手をつなご
久しぶりのデートはあっという間に終わり、車は港区方面に向けて走り出していた。ガッコーにいると1日が長いのに、この人といるとどうしてすぐ夜になってしまうのだろう。
「あーあ、もう着いちゃう。まだ帰りたくなかったのにな。なんなら泊まっても良いのよ?」
なんて名残惜しさをぶつけてみたけれど
「明日は朝練あるんだろ?早く帰って寝なさい。」
って冷静に突き放された。
「えー。あと少しだけでいいからドライブしてよ」
「ダメだ、もうこんな時間だろ。朝早いのもあるが、親御さんの信頼無くすワケにはいかない。」
「ケチ」
なによ。つまんないヤツ。せっかくいいムードにもなれそうなシチュエーションだっていうのに、こんな時でさえ冷静なんだから。少しはこっち見なさいよ。前ばっか向いてさ。いや運転中だからなんだけどさ。
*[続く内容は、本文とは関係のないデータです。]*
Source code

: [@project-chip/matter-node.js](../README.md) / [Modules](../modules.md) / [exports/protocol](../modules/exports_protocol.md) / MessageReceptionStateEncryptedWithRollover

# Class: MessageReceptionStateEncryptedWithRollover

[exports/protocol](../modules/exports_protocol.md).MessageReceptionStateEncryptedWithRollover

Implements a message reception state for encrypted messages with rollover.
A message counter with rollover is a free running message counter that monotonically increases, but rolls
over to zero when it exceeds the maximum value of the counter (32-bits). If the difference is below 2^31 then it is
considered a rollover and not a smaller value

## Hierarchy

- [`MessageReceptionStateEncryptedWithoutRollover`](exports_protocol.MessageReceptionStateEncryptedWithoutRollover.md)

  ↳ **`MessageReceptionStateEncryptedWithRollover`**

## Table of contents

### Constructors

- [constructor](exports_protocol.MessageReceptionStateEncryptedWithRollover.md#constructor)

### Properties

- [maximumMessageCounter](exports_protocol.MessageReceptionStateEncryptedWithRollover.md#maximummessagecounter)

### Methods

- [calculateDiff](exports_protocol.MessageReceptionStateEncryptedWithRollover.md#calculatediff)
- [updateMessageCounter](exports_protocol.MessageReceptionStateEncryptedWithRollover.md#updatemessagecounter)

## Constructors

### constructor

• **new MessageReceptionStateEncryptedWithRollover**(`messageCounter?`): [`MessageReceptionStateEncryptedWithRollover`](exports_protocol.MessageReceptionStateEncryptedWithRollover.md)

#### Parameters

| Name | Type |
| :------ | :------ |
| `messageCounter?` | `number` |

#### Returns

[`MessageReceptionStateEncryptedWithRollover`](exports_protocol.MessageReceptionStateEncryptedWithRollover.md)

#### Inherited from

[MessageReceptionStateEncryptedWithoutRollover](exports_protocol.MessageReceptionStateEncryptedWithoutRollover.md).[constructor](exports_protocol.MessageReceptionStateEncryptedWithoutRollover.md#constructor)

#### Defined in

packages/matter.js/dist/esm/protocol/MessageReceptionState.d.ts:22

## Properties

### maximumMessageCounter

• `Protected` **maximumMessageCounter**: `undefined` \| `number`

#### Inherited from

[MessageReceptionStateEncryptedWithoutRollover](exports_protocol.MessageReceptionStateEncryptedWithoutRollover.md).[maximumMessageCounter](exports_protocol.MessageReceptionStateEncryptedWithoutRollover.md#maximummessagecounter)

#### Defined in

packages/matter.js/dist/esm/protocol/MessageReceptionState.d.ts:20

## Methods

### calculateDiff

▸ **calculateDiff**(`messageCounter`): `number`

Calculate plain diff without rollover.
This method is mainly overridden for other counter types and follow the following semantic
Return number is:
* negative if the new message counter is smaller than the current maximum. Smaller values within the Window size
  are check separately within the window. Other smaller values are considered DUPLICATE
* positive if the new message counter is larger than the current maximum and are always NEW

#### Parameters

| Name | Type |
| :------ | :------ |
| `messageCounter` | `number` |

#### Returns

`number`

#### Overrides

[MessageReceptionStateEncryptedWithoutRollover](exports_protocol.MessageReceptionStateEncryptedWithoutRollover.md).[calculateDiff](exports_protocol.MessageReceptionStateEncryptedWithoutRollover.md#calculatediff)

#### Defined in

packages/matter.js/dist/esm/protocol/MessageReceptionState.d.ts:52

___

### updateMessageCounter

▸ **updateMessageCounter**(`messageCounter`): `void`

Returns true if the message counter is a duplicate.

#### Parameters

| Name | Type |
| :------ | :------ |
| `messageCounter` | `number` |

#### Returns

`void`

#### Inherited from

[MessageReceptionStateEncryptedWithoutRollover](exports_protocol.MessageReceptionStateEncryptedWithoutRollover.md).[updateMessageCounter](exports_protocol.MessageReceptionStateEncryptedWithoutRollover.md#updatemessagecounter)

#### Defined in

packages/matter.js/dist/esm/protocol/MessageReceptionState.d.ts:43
あたしが黙ると車内はオーディオから流れる音楽と雨音だけ。もし音がなかったら、ケンカしてるみたいな空気にさえなってたかもしれない。プイッと顔を背けて窓の外を見ていたら、シフトレバーに置かれていた彼の手があたしの手を捕まえた。
「週末は待ってるから。な。」
繋がれた手に力がこもる。2人の手はそのまま彼の方に引き寄せられて、膝の上で握り直された。指先であたしの爪を撫で、絡めなおして手の甲を包み、再び指の腹をなぞる。指先を一本ずつ辿り、時々道を外したかのように彼の爪が指の間を擦る…。雨音が激しくなって、改めてここが密室であることに気がつくと身体の中から熱くなった。
「――ずるいわ。」
顔を上げると、視線だけこちらに向けて微笑んだ彼の横顔に街灯の明かりが当たり、柔らかなシルエットになっていた。